Il s'agirait de plusieurs bévues commises par le réalisateur, alors qu'il faisait dans la production. Il n'empêche que
Roger Richebé a quand même bien ponctué le cinéma français des années 30/50 de quelques films assez (?) bien sentis, même si aujourd'hui dispersés dans l'oubli quasi-général d'un public ingrat. Je ne sais pas si la production n'a pas réussi vraiment à ce cinéaste quelque peu inconsistant, mais si je me fie à ce que je viens de voir, bien lui en a pris de laisser les manettes de
Fanny
à l'excellent
Marc Allégret
et d'en rester à ses comptes. Parce que même si
Roger Richebé a fait tourner, avec plus ou moins de bonheur, les plus grands, ce
Gibier de potence
(nous parlons du film !) n'incite guère à se pencher plus en avant sur les films prodromiques ou ultérieurs de son réalisateur. Un scénario guère emballant que des acteurs fort brillants essaient de mener à son terme. Une adaptation d'un livre de
Jean Louis Curtis que
Jean Aurenche,

excusez du peu, n'a pas eu l'heur de bien maitriser.
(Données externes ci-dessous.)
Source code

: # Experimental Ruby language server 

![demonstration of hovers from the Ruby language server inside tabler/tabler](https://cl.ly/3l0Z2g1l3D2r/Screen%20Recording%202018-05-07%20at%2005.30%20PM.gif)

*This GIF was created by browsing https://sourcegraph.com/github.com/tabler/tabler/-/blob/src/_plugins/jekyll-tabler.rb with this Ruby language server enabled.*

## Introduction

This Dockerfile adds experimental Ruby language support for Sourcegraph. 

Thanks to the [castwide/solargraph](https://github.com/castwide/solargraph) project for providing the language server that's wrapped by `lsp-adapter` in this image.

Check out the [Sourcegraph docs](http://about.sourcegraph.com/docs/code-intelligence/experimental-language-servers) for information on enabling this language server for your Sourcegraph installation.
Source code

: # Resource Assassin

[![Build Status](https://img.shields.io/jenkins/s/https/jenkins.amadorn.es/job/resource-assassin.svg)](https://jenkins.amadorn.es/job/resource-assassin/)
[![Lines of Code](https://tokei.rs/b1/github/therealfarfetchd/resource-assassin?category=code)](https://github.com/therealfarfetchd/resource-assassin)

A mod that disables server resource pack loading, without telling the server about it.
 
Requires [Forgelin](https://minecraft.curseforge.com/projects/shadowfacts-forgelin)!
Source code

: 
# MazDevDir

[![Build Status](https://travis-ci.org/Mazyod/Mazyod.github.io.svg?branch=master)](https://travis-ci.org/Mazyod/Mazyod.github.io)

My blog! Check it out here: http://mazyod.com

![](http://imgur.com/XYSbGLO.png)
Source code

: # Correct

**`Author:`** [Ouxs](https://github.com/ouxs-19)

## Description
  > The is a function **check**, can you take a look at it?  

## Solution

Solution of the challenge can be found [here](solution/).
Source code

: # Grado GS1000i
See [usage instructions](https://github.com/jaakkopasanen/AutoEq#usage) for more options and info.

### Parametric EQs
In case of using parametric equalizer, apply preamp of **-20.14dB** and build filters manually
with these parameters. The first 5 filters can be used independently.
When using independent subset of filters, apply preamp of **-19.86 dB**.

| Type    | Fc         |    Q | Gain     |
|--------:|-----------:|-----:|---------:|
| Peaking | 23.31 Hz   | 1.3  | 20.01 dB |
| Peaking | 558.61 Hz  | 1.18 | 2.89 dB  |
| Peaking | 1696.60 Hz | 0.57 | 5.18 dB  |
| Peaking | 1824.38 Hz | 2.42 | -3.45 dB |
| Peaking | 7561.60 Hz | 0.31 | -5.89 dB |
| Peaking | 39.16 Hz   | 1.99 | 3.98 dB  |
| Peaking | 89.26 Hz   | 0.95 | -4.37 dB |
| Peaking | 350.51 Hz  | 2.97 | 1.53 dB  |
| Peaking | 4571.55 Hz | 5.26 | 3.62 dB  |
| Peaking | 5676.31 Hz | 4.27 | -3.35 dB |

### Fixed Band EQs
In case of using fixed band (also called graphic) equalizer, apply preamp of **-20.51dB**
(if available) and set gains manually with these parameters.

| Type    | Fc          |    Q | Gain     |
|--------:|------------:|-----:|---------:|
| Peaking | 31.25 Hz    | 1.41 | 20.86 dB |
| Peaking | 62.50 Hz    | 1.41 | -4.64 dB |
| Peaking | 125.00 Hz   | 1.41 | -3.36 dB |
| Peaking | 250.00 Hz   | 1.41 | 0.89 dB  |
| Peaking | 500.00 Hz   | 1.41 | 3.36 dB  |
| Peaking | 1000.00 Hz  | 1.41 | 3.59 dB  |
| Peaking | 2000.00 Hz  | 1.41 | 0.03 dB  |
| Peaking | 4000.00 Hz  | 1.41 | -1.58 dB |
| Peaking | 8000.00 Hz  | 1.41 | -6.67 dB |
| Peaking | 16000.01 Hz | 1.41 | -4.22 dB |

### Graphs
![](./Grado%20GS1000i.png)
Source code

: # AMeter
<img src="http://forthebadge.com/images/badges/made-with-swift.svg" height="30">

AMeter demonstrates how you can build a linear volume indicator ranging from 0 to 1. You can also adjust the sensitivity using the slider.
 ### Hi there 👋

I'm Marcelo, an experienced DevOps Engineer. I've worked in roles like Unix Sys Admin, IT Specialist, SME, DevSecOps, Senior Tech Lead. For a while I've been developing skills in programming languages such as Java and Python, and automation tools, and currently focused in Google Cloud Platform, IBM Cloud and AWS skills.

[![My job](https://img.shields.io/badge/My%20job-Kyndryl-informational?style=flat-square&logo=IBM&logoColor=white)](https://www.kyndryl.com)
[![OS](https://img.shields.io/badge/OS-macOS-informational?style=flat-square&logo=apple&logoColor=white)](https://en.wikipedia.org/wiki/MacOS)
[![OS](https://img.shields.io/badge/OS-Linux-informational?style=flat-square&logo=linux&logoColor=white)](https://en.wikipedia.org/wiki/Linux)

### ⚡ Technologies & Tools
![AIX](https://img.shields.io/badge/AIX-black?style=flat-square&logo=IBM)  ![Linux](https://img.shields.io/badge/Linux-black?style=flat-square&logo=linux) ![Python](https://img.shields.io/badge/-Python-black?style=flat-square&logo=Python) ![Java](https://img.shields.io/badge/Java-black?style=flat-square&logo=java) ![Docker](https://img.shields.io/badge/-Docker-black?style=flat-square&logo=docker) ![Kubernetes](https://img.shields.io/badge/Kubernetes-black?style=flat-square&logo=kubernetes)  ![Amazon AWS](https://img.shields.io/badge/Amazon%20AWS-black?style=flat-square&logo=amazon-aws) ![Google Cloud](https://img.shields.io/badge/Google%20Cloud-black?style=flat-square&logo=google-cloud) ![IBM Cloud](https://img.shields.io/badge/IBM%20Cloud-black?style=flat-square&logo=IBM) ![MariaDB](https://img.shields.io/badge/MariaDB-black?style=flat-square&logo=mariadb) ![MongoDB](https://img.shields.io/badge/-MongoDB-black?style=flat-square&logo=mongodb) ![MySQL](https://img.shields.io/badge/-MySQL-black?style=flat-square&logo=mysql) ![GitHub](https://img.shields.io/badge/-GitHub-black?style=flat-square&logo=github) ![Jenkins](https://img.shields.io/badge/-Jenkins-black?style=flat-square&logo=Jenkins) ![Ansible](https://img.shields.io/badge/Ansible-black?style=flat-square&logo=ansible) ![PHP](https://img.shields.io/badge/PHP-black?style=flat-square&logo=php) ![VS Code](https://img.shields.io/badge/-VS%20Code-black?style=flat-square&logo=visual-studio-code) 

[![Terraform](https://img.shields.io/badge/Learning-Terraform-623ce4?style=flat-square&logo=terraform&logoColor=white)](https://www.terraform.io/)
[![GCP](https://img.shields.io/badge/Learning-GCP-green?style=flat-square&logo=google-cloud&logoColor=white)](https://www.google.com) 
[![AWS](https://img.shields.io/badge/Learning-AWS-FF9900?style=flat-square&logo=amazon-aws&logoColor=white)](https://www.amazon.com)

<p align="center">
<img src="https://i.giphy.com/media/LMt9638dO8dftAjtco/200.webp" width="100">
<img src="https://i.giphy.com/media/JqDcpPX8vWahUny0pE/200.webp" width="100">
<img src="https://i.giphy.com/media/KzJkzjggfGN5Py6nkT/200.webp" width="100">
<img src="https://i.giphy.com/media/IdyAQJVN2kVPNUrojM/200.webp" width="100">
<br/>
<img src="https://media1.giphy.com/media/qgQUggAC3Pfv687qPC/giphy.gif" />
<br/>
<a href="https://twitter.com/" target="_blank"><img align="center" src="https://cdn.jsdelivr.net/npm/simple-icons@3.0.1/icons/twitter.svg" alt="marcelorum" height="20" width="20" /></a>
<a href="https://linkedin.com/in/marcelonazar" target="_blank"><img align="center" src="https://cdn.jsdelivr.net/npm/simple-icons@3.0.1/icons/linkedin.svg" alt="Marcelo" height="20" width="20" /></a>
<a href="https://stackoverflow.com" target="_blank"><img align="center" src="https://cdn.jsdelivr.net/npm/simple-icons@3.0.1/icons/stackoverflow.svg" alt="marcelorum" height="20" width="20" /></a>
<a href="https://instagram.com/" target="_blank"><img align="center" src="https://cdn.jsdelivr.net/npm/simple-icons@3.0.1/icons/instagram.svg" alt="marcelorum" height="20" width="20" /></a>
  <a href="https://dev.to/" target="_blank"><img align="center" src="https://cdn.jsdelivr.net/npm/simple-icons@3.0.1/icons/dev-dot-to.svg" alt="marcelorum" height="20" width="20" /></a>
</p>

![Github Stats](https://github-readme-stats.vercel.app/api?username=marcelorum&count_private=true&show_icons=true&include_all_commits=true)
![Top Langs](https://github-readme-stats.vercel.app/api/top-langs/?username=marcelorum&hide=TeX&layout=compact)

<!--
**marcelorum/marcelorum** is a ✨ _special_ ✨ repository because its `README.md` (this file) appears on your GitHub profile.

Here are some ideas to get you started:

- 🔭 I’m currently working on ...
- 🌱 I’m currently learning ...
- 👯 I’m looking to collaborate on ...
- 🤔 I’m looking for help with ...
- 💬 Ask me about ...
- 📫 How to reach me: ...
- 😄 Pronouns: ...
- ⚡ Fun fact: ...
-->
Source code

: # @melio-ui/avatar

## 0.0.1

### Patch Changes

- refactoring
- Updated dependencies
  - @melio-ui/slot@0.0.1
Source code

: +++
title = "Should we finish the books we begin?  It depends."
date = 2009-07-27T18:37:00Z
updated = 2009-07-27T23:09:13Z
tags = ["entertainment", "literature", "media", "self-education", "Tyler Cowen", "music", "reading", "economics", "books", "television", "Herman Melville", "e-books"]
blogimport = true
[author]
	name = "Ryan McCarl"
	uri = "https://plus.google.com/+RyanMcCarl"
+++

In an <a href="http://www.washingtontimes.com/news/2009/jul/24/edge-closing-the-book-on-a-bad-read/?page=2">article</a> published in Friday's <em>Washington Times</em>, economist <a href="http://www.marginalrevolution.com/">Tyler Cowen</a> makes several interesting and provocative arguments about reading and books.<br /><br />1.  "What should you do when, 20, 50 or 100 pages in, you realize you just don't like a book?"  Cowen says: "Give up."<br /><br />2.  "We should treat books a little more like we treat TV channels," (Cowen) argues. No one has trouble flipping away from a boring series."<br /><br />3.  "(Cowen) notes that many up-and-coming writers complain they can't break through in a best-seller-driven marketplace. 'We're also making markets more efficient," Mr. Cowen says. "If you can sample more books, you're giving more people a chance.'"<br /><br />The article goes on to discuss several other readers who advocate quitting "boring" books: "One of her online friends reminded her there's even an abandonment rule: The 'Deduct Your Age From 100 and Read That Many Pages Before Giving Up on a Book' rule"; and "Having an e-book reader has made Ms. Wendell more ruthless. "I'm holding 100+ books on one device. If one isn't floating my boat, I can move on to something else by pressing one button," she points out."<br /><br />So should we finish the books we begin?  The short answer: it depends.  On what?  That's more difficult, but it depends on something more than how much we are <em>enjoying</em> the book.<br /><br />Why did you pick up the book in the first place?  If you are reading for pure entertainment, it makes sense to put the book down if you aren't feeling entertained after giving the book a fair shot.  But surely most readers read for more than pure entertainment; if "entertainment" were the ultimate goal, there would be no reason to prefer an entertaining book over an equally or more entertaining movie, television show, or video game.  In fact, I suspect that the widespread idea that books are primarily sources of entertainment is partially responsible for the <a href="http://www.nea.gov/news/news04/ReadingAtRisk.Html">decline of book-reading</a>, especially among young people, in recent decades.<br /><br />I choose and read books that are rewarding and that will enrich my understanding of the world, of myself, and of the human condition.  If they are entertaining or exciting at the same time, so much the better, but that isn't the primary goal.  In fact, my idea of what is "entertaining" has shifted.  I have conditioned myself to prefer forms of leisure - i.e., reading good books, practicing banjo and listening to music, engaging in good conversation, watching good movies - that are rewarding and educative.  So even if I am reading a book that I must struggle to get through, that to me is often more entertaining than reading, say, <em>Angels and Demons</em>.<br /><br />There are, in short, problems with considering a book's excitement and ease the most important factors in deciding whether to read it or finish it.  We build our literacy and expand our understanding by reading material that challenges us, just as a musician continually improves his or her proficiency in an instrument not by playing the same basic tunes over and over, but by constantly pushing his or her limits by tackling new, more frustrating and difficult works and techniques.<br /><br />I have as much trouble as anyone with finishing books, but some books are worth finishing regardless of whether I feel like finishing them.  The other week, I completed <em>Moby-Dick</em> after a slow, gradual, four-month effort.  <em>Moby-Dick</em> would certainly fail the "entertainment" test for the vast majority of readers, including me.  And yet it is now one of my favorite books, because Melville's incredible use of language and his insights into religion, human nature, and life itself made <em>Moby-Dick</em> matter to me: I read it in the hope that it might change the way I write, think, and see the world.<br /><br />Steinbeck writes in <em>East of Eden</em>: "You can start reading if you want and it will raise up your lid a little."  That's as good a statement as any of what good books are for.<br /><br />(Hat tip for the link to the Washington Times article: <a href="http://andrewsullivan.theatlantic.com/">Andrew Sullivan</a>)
Ou alors, le livre était mauvais…
Arletty,

que
Richebé dirigea dans
Madame sans-gêne
où elle put laisser sa gouaille légendaire enchanter dans sa tombe le grand
Victorien Sardou
est ici une mère maquerelle toute en beauté et au sourire vénal. Mais qui n'a plus grand chose à prouver au septième art et qui le fait savoir via une espèce de détachement agacé. Et, de ce fait, on est en droit de se demander si c'est notre
Garance nationale qui manquait de liquidités ou notre réalisateur qui se jeta à ses pieds, l'implorant d'accepter ce rôle. Mais ce n'est pas l'emploi d'
Arletty
de ne pas aimer…
Parce que si
Arletty
est bien là, elle n'y est pas étincelante ! Et
Arletty
en Célestine pourvoyeuse, ça ne le fait pas. Mais alors pas du tout. Elle a beau nous rejouer ses effets de coudes et ses hochements de tête légendaires, on n'y croit pas une seconde. Elle reste fort belle mais bien d'autres actrices moins emblématiques auraient largement fait l'affaire. On a, tout le long de ce film, l'impression de l'avoir dérangée pour rien… Serait-ce la présence (et quelle présence !) du Tarzan
Georges Marchal
qui l'incita à faire ce film ? Car lui s'impose avec un certain talent. Entre
Les Derniers jours de Pompéi,

version
Marcel L'Herbier,

qui nous dévoile un bien beau mec et
Les Trois mousquetaires
de
Hunebelle
où il impose sa raillerie persiflante, ce
Gibier de potence
lui fait sortir la carte de la pudeur. Il sait parler aux femmes puisque gigolo mais reste un enfant et ne manque pas de le rappeler… Et il le rappelle souvent à
Nicole Courcel,

qui lui redonne l'envie d'aimer vraiment, d'autant qu'elle n'est pas encore, toute timide, la
femme
de
Robert Lamoureux.

Et c'est beau un homme fragile…
Mais ce film est décousu, par trop désordonné. Les dialogues n'y brillent guère et la trame de l’œuvre part dans tous les sens. C'est filmé mollement. Les multiples flashbacks nous la jouent "
il s'en est passé des choses" mais point de suspense ni de surprises dignes de ce nom. La légèreté frivole de
Domino
est absente alors que la noirceur de
Prisons de femmes
menace trop souvent et trop fort avant que de tomber à l'eau. Une histoire de gigolo qui gagne sa vie sous la haute autorité de sa "patronne" qu'il finira par tuer parce que le petit garçon qui sommeille se rappellera qu'il existe une autre vie… Ça peut faire pleurer dans les chaumières : Mais ce sont beaucoup de talents employés,
Pierre Dux,
Mona Goya
entre autres, qui encadrent les deux vedettes, à pas grand chose …D'où, peut-être cette impossibilité de "classer"
Richebé. Comme un
Duvivier
ou un
Carné.

Il s'éparpille trop. Jusqu'à l'intérieur de ses films. Pas de "patte"
Richebé. Mais de là à le traiter de
pauvre con, quand même…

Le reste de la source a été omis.